“Love in the time of Corona” the bride said.
Around 150 participants cheered as my college org mates tied the knot in an unorthodox (but, I expect, soon to be normal) live-streamed zoom wedding held in California, USA.
Living in the time of Covid-19 means holding a traditional church wedding or any communal celebration is out of the question. But thanks to technology and the internet, there are many ways for people to connect and even celebrate special occasions such as this one.
Live-streaming events isn’t a new thing and for certain this isn’t the first live stream wedding that’s ever been done. But as a first time participant, I have nothing but good things to say.
I was surprised by the amount of people who came and witnessed the ceremony, albeit “came” means going online and spending an hour or so to participate in the live stream. There was around 150 of us, with different nationalities and watching from different parts of the world. This is because the groom works in a multinational company, and some of the couple’s family and friends are scattered over various time zones. Luckily, the local time for their wedding suited many of us Filipino participants, 6AM.

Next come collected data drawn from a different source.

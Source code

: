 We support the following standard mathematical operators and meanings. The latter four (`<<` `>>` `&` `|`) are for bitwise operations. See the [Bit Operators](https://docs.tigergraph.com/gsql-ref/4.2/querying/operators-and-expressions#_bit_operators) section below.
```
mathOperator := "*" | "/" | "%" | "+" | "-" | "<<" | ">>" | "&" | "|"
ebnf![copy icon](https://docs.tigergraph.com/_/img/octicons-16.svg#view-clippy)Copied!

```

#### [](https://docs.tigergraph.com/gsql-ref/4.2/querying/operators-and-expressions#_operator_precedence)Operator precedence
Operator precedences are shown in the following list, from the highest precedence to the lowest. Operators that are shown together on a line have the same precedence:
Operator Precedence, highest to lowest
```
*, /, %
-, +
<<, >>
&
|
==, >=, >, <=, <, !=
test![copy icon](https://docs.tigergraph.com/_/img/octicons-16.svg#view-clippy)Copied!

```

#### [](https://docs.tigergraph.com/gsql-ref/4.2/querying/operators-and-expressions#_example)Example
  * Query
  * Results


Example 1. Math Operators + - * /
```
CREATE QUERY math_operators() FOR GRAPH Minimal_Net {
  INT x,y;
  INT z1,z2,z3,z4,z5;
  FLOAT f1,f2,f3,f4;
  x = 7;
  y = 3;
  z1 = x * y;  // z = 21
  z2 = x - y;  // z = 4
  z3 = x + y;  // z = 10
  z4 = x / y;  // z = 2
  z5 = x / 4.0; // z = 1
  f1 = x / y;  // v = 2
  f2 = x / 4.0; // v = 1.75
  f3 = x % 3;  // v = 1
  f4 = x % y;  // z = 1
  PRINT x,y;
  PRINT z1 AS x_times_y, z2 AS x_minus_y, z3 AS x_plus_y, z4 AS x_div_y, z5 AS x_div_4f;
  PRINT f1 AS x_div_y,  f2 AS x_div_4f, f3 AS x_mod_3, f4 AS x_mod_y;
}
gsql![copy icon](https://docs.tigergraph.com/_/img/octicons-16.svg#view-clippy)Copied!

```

For me, the wedding felt even more intimate because I wasn’t concerned about how I looked, we didn’t have to dress up, put make up on or make special preparations other than wake up on time and make sure we tell our household we’re attending an important occasion online so we can have some privacy. (However, as to be expected, the family members of the bride and groom wore dresses and suits even if they were thousands of miles away.) I wasn’t tempted to chat with my fellow guest as we tend to during a big wedding, this is because each of us are looking at the live feed and are physically apart. My focus was on the wedding and nothing else, I made the extra effort to make sure I closed my browser and other apps during this time. On top of that, the groom geeked out the live stream setup with 5 cameras & solid audio which made a seamless and non-stationary viewing. I only found out about this geekery after speaking with him the day after, which in hindsight made the viewing much better.
Many of us shed happy tears when the couple spoke vows. There was a short “reception” after the ceremony where the couple cut and had a bite of their cake, and threw dove body soap and shampoo in the air in lieu of an actual avian. It was quirky, just like the couple we know.
At the end of the wedding live stream, my friends decided to make a separate zoom meeting that felt like being in an actual reception where you are seated with familiar faces and are able to catch up—sans the food (which is totally fine because y’all know we need to shed them quarantine weight!). Most of these people I haven’t seen in the last decade, but when friendships are deeply rooted, there’s a kapalagayang loob (“intimacy” or “closeness”) that years cannot erase. All in all, it was a lovely experience.
This is how I spent the early morning of my 73rd day of quarantine. And it comes as no surprise that love prevails regardless of what life brings us—in times of peace or war, good health or amidst a pandemic, nearness or distance, or what have you. An antithesis to “Love in the time of Corona or <insert here>”, today symbolized a celebration of choosing to love everyday, for love prevails over a great many things.